• Exercise: Restate all the lines below word for word, but omit the pictures.

Stored items from a collection
════════════════

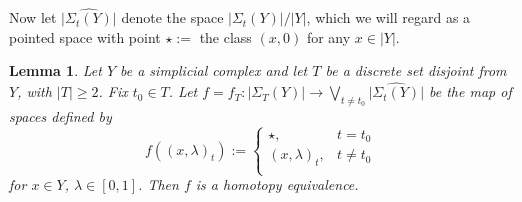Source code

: \documentclass[12pt]{amsart}
\newtheorem{lem}{Lemma}[section]
\theoremstyle{definition}
\newcommand{\<}{\langle}
\renewcommand{\>}{\rangle}
\newcommand{\mc}[2]{\Sigma_{#1}(#2)}
\newcommand{\pmc}[2]{\widehat{|\mc{#1}{#2}|}}
\begin{document}
Now let $\pmc{t}{Y}$ denote the space $|\mc{t}{Y}|/|Y|$, which we will regard as a pointed space with point $\star:=$ the class $(x,0)$ for any $x\in |Y|$.

\begin{lem}\label{lem:homotopy} Let $Y$ be a simplicial complex and let $T$ be a discrete set disjoint from $Y$, with $|T|\geq 2$. Fix $t_0\in T$.
 Let $f=f_T:|\mc{T}{Y}|\to \bigvee_{t\not=t_0}\pmc{t}{Y}$ be the map of spaces defined by
\[
f((x,\lambda)_t):=\left\{
\begin{array}{ll}
\star,& t=t_0\\
(x,\lambda)_t, & t\not= t_0\\
\end{array}
\right.
\]
for $x\in Y$, $\lambda\in [0,1]$.
Then $f$ is a homotopy equivalence.
\end{lem}
\end{document}
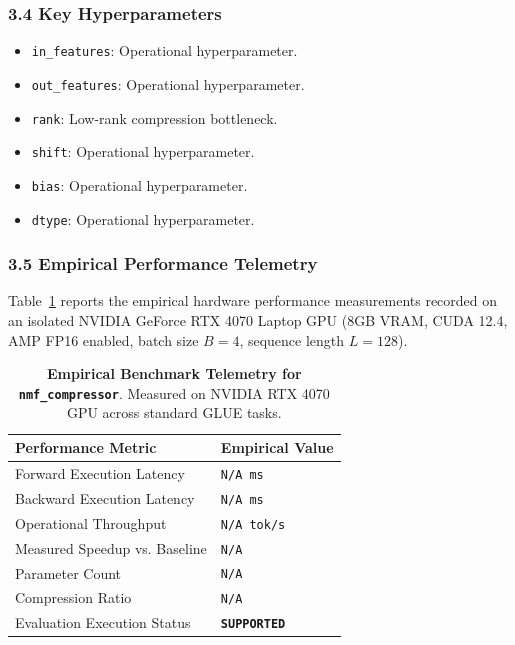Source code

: \subsubsection*{3.4 Key Hyperparameters}
\begin{itemize}
    \item \texttt{in\_features}: Operational hyperparameter.
    \item \texttt{out\_features}: Operational hyperparameter.
    \item \texttt{rank}: Low-rank compression bottleneck.
    \item \texttt{shift}: Operational hyperparameter.
    \item \texttt{bias}: Operational hyperparameter.
    \item \texttt{dtype}: Operational hyperparameter.
\end{itemize}

\subsubsection*{3.5 Empirical Performance Telemetry}
Table~\ref{tab:telemetry_nmf\_compressor} reports the empirical hardware performance measurements recorded on an isolated NVIDIA GeForce RTX 4070 Laptop GPU (8GB VRAM, CUDA 12.4, AMP FP16 enabled, batch size $B=4$, sequence length $L=128$).

\begin{table}[h]
\centering
\small
\caption{\textbf{Empirical Benchmark Telemetry for \texttt{nmf\_compressor}}. Measured on NVIDIA RTX 4070 GPU across standard GLUE tasks.}
\label{tab:telemetry_nmf\_compressor}
\begin{tabularx}{\columnwidth}{lX}
\toprule
\textbf{Performance Metric} & \textbf{Empirical Value} \\
\midrule
Forward Execution Latency & \texttt{N/A ms} \\
Backward Execution Latency & \texttt{N/A ms} \\
Operational Throughput & \texttt{N/A tok/s} \\
Measured Speedup vs. Baseline & \texttt{N/A} \\
Parameter Count & \texttt{N/A} \\
Compression Ratio & \texttt{N/A} \\
Evaluation Execution Status & \textbf{\texttt{SUPPORTED}} \\
\bottomrule
\end{tabularx}
\end{table}

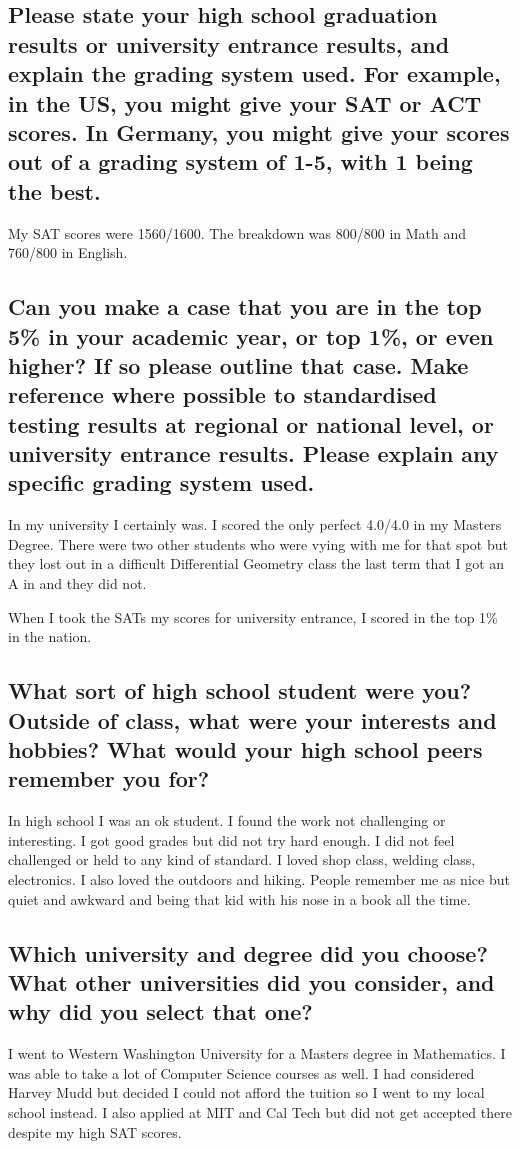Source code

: \documentclass[letter,12pt]{article}
\begin{document}
\subsection{Please state your high school graduation results or university entrance results, and explain the grading system used. For example, in the US, you might give your SAT or ACT scores. In Germany, you might give your scores out of a grading system of 1-5, with 1 being the best.}
My SAT scores were 1560/1600. The breakdown was 800/800 in Math and 760/800 in English.

\subsection{Can you make a case that you are in the top 5\% in your academic year, or top 1\%, or even higher? If so please outline that case. Make reference where possible to standardised testing results at regional or national level, or university entrance results. Please explain any specific grading system used.}
In my university I certainly was. I scored the only perfect 4.0/4.0 in my Masters Degree. There were two other students who were vying with me for that spot but they lost out in a difficult Differential Geometry class the last term that I got an A in and they did not.

When I took the SATs my scores for university entrance, I scored in the top 1\% in the nation.

\subsection{What sort of high school student were you? Outside of class, what were your interests and hobbies? What would your high school peers remember you for?}
In high school I was an ok student. I found the work not challenging or interesting. I got good grades but did not try hard enough. I did not feel challenged or held to any kind of standard. I loved shop class, welding class, electronics. I also loved the outdoors and hiking. People remember me as nice but quiet and awkward and being that kid with his nose in a book all the time.

\subsection{Which university and degree did you choose? What other universities did you consider, and why did you select that one?}
I went to Western Washington University for a Masters degree in Mathematics. I was able to take a lot of Computer Science courses as well. I had considered Harvey Mudd but decided I could not afford the tuition so I went to my local school instead. I also applied at MIT and Cal Tech but did not get accepted there despite my high SAT scores.
\end{document}
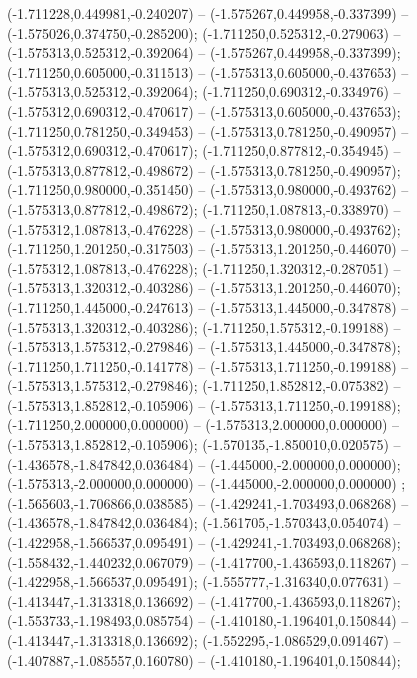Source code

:  (-1.711228,0.449981,-0.240207) -- (-1.575267,0.449958,-0.337399) -- (-1.575026,0.374750,-0.285200);
 (-1.711250,0.525312,-0.279063) -- (-1.575313,0.525312,-0.392064) -- (-1.575267,0.449958,-0.337399);
 (-1.711250,0.605000,-0.311513) -- (-1.575313,0.605000,-0.437653) -- (-1.575313,0.525312,-0.392064);
 (-1.711250,0.690312,-0.334976) -- (-1.575312,0.690312,-0.470617) -- (-1.575313,0.605000,-0.437653);
 (-1.711250,0.781250,-0.349453) -- (-1.575313,0.781250,-0.490957) -- (-1.575312,0.690312,-0.470617);
 (-1.711250,0.877812,-0.354945) -- (-1.575313,0.877812,-0.498672) -- (-1.575313,0.781250,-0.490957);
 (-1.711250,0.980000,-0.351450) -- (-1.575313,0.980000,-0.493762) -- (-1.575313,0.877812,-0.498672);
 (-1.711250,1.087813,-0.338970) -- (-1.575312,1.087813,-0.476228) -- (-1.575313,0.980000,-0.493762);
 (-1.711250,1.201250,-0.317503) -- (-1.575313,1.201250,-0.446070) -- (-1.575312,1.087813,-0.476228);
 (-1.711250,1.320312,-0.287051) -- (-1.575313,1.320312,-0.403286) -- (-1.575313,1.201250,-0.446070);
 (-1.711250,1.445000,-0.247613) -- (-1.575313,1.445000,-0.347878) -- (-1.575313,1.320312,-0.403286);
 (-1.711250,1.575312,-0.199188) -- (-1.575313,1.575312,-0.279846) -- (-1.575313,1.445000,-0.347878);
 (-1.711250,1.711250,-0.141778) -- (-1.575313,1.711250,-0.199188) -- (-1.575313,1.575312,-0.279846);
 (-1.711250,1.852812,-0.075382) -- (-1.575313,1.852812,-0.105906) -- (-1.575313,1.711250,-0.199188);
 (-1.711250,2.000000,0.000000) -- (-1.575313,2.000000,0.000000) -- (-1.575313,1.852812,-0.105906);
 (-1.570135,-1.850010,0.020575) -- (-1.436578,-1.847842,0.036484) -- (-1.445000,-2.000000,0.000000);
 (-1.575313,-2.000000,0.000000) -- (-1.445000,-2.000000,0.000000) ;
 (-1.565603,-1.706866,0.038585) -- (-1.429241,-1.703493,0.068268) -- (-1.436578,-1.847842,0.036484);
 (-1.561705,-1.570343,0.054074) -- (-1.422958,-1.566537,0.095491) -- (-1.429241,-1.703493,0.068268);
 (-1.558432,-1.440232,0.067079) -- (-1.417700,-1.436593,0.118267) -- (-1.422958,-1.566537,0.095491);
 (-1.555777,-1.316340,0.077631) -- (-1.413447,-1.313318,0.136692) -- (-1.417700,-1.436593,0.118267);
 (-1.553733,-1.198493,0.085754) -- (-1.410180,-1.196401,0.150844) -- (-1.413447,-1.313318,0.136692);
 (-1.552295,-1.086529,0.091467) -- (-1.407887,-1.085557,0.160780) -- (-1.410180,-1.196401,0.150844);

════════════════

• Reply:
Source code

: \documentclass[12pt]{amsart}
\newtheorem{lem}{Lemma}[section]
\theoremstyle{definition}
\newcommand{\<}{\langle}
\renewcommand{\>}{\rangle}
\newcommand{\mc}[2]{\Sigma_{#1}(#2)}
\newcommand{\pmc}[2]{\widehat{|\mc{#1}{#2}|}}
\begin{document}
Now let $\pmc{t}{Y}$ denote the space $|\mc{t}{Y}|/|Y|$, which we will regard as a pointed space with point $\star:=$ the class $(x,0)$ for any $x\in |Y|$.

\begin{lem}\label{lem:homotopy} Let $Y$ be a simplicial complex and let $T$ be a discrete set disjoint from $Y$, with $|T|\geq 2$. Fix $t_0\in T$.
 Let $f=f_T:|\mc{T}{Y}|\to \bigvee_{t\not=t_0}\pmc{t}{Y}$ be the map of spaces defined by
\[
f((x,\lambda)_t):=\left\{
\begin{array}{ll}
\star,& t=t_0\\
(x,\lambda)_t, & t\not= t_0\\
\end{array}
\right.
\]
for $x\in Y$, $\lambda\in [0,1]$.
Then $f$ is a homotopy equivalence.
\end{lem}
\end{document}
Source code

: \subsubsection*{3.4 Key Hyperparameters}
\begin{itemize}
    \item \texttt{in\_features}: Operational hyperparameter.
    \item \texttt{out\_features}: Operational hyperparameter.
    \item \texttt{rank}: Low-rank compression bottleneck.
    \item \texttt{shift}: Operational hyperparameter.
    \item \texttt{bias}: Operational hyperparameter.
    \item \texttt{dtype}: Operational hyperparameter.
\end{itemize}

\subsubsection*{3.5 Empirical Performance Telemetry}
Table~\ref{tab:telemetry_nmf\_compressor} reports the empirical hardware performance measurements recorded on an isolated NVIDIA GeForce RTX 4070 Laptop GPU (8GB VRAM, CUDA 12.4, AMP FP16 enabled, batch size $B=4$, sequence length $L=128$).

\begin{table}[h]
\centering
\small
\caption{\textbf{Empirical Benchmark Telemetry for \texttt{nmf\_compressor}}. Measured on NVIDIA RTX 4070 GPU across standard GLUE tasks.}
\label{tab:telemetry_nmf\_compressor}
\begin{tabularx}{\columnwidth}{lX}
\toprule
\textbf{Performance Metric} & \textbf{Empirical Value} \\
\midrule
Forward Execution Latency & \texttt{N/A ms} \\
Backward Execution Latency & \texttt{N/A ms} \\
Operational Throughput & \texttt{N/A tok/s} \\
Measured Speedup vs. Baseline & \texttt{N/A} \\
Parameter Count & \texttt{N/A} \\
Compression Ratio & \texttt{N/A} \\
Evaluation Execution Status & \textbf{\texttt{SUPPORTED}} \\
\bottomrule
\end{tabularx}
\end{table}

Source code

: \documentclass[letter,12pt]{article}
\begin{document}
\subsection{Please state your high school graduation results or university entrance results, and explain the grading system used. For example, in the US, you might give your SAT or ACT scores. In Germany, you might give your scores out of a grading system of 1-5, with 1 being the best.}
My SAT scores were 1560/1600. The breakdown was 800/800 in Math and 760/800 in English.

\subsection{Can you make a case that you are in the top 5\% in your academic year, or top 1\%, or even higher? If so please outline that case. Make reference where possible to standardised testing results at regional or national level, or university entrance results. Please explain any specific grading system used.}
In my university I certainly was. I scored the only perfect 4.0/4.0 in my Masters Degree. There were two other students who were vying with me for that spot but they lost out in a difficult Differential Geometry class the last term that I got an A in and they did not.

When I took the SATs my scores for university entrance, I scored in the top 1\% in the nation.

\subsection{What sort of high school student were you? Outside of class, what were your interests and hobbies? What would your high school peers remember you for?}
In high school I was an ok student. I found the work not challenging or interesting. I got good grades but did not try hard enough. I did not feel challenged or held to any kind of standard. I loved shop class, welding class, electronics. I also loved the outdoors and hiking. People remember me as nice but quiet and awkward and being that kid with his nose in a book all the time.

\subsection{Which university and degree did you choose? What other universities did you consider, and why did you select that one?}
I went to Western Washington University for a Masters degree in Mathematics. I was able to take a lot of Computer Science courses as well. I had considered Harvey Mudd but decided I could not afford the tuition so I went to my local school instead. I also applied at MIT and Cal Tech but did not get accepted there despite my high SAT scores.
\end{document}
Source code

:  (-1.711228,0.449981,-0.240207) -- (-1.575267,0.449958,-0.337399) -- (-1.575026,0.374750,-0.285200);
 (-1.711250,0.525312,-0.279063) -- (-1.575313,0.525312,-0.392064) -- (-1.575267,0.449958,-0.337399);
 (-1.711250,0.605000,-0.311513) -- (-1.575313,0.605000,-0.437653) -- (-1.575313,0.525312,-0.392064);
 (-1.711250,0.690312,-0.334976) -- (-1.575312,0.690312,-0.470617) -- (-1.575313,0.605000,-0.437653);
 (-1.711250,0.781250,-0.349453) -- (-1.575313,0.781250,-0.490957) -- (-1.575312,0.690312,-0.470617);
 (-1.711250,0.877812,-0.354945) -- (-1.575313,0.877812,-0.498672) -- (-1.575313,0.781250,-0.490957);
 (-1.711250,0.980000,-0.351450) -- (-1.575313,0.980000,-0.493762) -- (-1.575313,0.877812,-0.498672);
 (-1.711250,1.087813,-0.338970) -- (-1.575312,1.087813,-0.476228) -- (-1.575313,0.980000,-0.493762);
 (-1.711250,1.201250,-0.317503) -- (-1.575313,1.201250,-0.446070) -- (-1.575312,1.087813,-0.476228);
 (-1.711250,1.320312,-0.287051) -- (-1.575313,1.320312,-0.403286) -- (-1.575313,1.201250,-0.446070);
 (-1.711250,1.445000,-0.247613) -- (-1.575313,1.445000,-0.347878) -- (-1.575313,1.320312,-0.403286);
 (-1.711250,1.575312,-0.199188) -- (-1.575313,1.575312,-0.279846) -- (-1.575313,1.445000,-0.347878);
 (-1.711250,1.711250,-0.141778) -- (-1.575313,1.711250,-0.199188) -- (-1.575313,1.575312,-0.279846);
 (-1.711250,1.852812,-0.075382) -- (-1.575313,1.852812,-0.105906) -- (-1.575313,1.711250,-0.199188);
 (-1.711250,2.000000,0.000000) -- (-1.575313,2.000000,0.000000) -- (-1.575313,1.852812,-0.105906);
 (-1.570135,-1.850010,0.020575) -- (-1.436578,-1.847842,0.036484) -- (-1.445000,-2.000000,0.000000);
 (-1.575313,-2.000000,0.000000) -- (-1.445000,-2.000000,0.000000) ;
 (-1.565603,-1.706866,0.038585) -- (-1.429241,-1.703493,0.068268) -- (-1.436578,-1.847842,0.036484);
 (-1.561705,-1.570343,0.054074) -- (-1.422958,-1.566537,0.095491) -- (-1.429241,-1.703493,0.068268);
 (-1.558432,-1.440232,0.067079) -- (-1.417700,-1.436593,0.118267) -- (-1.422958,-1.566537,0.095491);
 (-1.555777,-1.316340,0.077631) -- (-1.413447,-1.313318,0.136692) -- (-1.417700,-1.436593,0.118267);
 (-1.553733,-1.198493,0.085754) -- (-1.410180,-1.196401,0.150844) -- (-1.413447,-1.313318,0.136692);
 (-1.552295,-1.086529,0.091467) -- (-1.407887,-1.085557,0.160780) -- (-1.410180,-1.196401,0.150844);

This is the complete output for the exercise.